Tudo parece igual, mas tudo é diferente. O Falcon 9 que se prepara para voar não foi desenvolvido pela NASA, e sim por uma empresa privada, a SpaceX, propriedade de um jovem bilionário chamado Elon Musk, que nem sequer tinha nascido quando, em 20 de julho de 1969, Neil Armstrong deu “um pequeno passo para um homem, mas um grande passo para a humanidade”. Naquele dia, este pedaço da costa da Flórida ocupou o centro da Terra. Encarnou o símbolo da superioridade do mundo livre na Guerra Fria. Até que, de repente, a conquista do espaço virou só história.
Depois da era Apollo, o sonho futurista por antonomásia começou a ser conjugado no passado por aqui. A corrida espacial virou um decadente patrimônio de hangares em desuso, pistas desertas e enigmáticas estruturas de concreto corroídas pelo calor úmido, a chuva e a vegetação tropical. Ruínas de uma civilização que ardeu nas chamas do ônibus espacial Challenger em 28 de janeiro de 1986, ao explodir no céu perante os olhos do mundo, com sete astronautas a bordo, 73 segundos depois de decolar. Voltou a arder no Columbia — com outros sete tripulantes a bordo —, que se desintegrou ao reingressar na atmosfera terrestre, em 1º de fevereiro de 2003. E se extinguiu oficialmente quando, com o lançamento do último ônibus Atlantis, em 8 de julho de 2011, chegou ao fim oficialmente o programa Shuttle e os renunciaram a enviar mais seres humanos à Lua a partir de seu território. Desde então, os astronautas dos EUA viajam para a Estação Espacial Internacional com escala na Rússia, a bordo das naves Soyuz, o programa espacial daquele que foi o arqui-inimigo galáctico a bater.

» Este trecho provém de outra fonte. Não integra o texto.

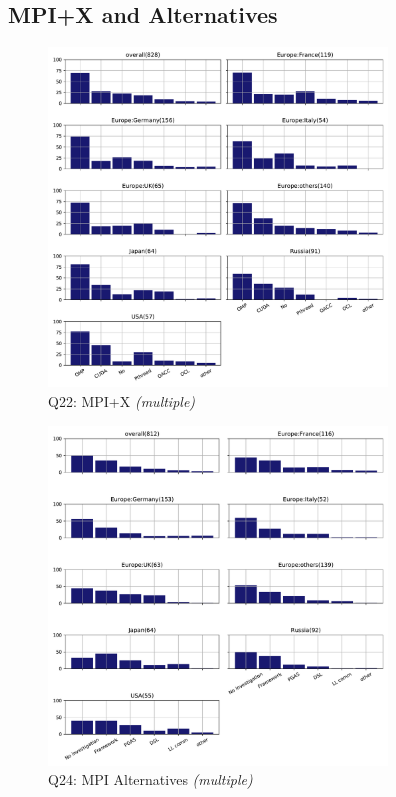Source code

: \documentclass[conference,10pt,letterpaper]{IEEEtran}
\begin{document}
\subsection{MPI+X and Alternatives}

\begin{figure}[htb]
\begin{center}
\includegraphics[width=9cm]{Figs/Q22.pdf}
\caption{Q22: MPI+X {\it(multiple)}}
\label{fig:mpi-x}
\end{center}
\end{figure}

\begin{figure}[htb]
\begin{center}
\includegraphics[width=9cm]{Figs/Q24.pdf}
\caption{Q24: MPI Alternatives {\it(multiple)}}
\label{fig:mpi-altrenatives}
\end{center}
\end{figure}
  
\end{document}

A Costa do Espaço, que Gay Talese descreveu em 1965 como um lugar “de antros glamourosos, com moças dançando o twist nos balcões, jogadores apostando no pôquer do andar de cima e barulho por todos os lados”, transformou-se então em símbolo dos sonhos abandonados. Perdeu mais de 20.000 postos de trabalho e, de passagem, sua identidade. Porque aqui os adolescentes estudam no colégio Astronauta, as famílias comem no restaurante Apollo, os carros circulam pelas ruas Vênus, Saturno e Plutão, e os números de telefone começam por 321, em homenagem à contagem regressiva usada nos lançamentos espaciais. Neste lugar da Terra, o espaço não se apaga tão facilmente.
A região até tentou se reinventar. Acolheu novas empresas com vantagens fiscais. Apostou nos cruzeiros, no surfe. Sobre as ruínas do espaço ergueu-se uma atração turística para gente que curte história.
E, de repente, o espaço voltou para sua costa.
“Depois de 50 anos, isto está só começando”, diz hoje a publicidade dos ônibus do Centro Espacial Kennedy que levam os turistas para visitarem as modernas bases de lançamento e os impressionantes hangares, hoje cheios de nova vida, onde os logotipos da NASA competem com os das companhias privadas que ressuscitaram a corrida espacial. Entre elas a SpaceX e a Blue Origin, as empresas de Elon Musk e Jeff Bezos, dois sonhadores que cresceram consumindo ficção científica e compreenderam que a mesma tecnologia que os deixou imensamente ricos permitia realizar seus sonhos infantis alimentados pelas façanhas da NASA. A concorrência entre estes dois novos senhores do universo, como foi na sua época entre as duas potências da Guerra Fria, está a caminho de ser o impulso que levará novamente o ser humano à Lua.
“Nunca vamos repetir o padrão da era Apollo”, alerta Dale Ketcham, vice-presidente da Space Flórida, agência de desenvolvimento econômico aeroespacial do Estado. “De fato, um dos problemas que houve desde então é que todos os programas posteriores se mediram com o Apollo. E isso é injusto, porque aquilo foi um cheque em branco do Governo: ‘Não importa o que façam, mas vençam os russos’. Por isso falamos agora de um renascimento. O modelo está se renovando, com novas ideias e novas pessoas na equação. É o setor privado que está entrando com o negócio e a inovação.”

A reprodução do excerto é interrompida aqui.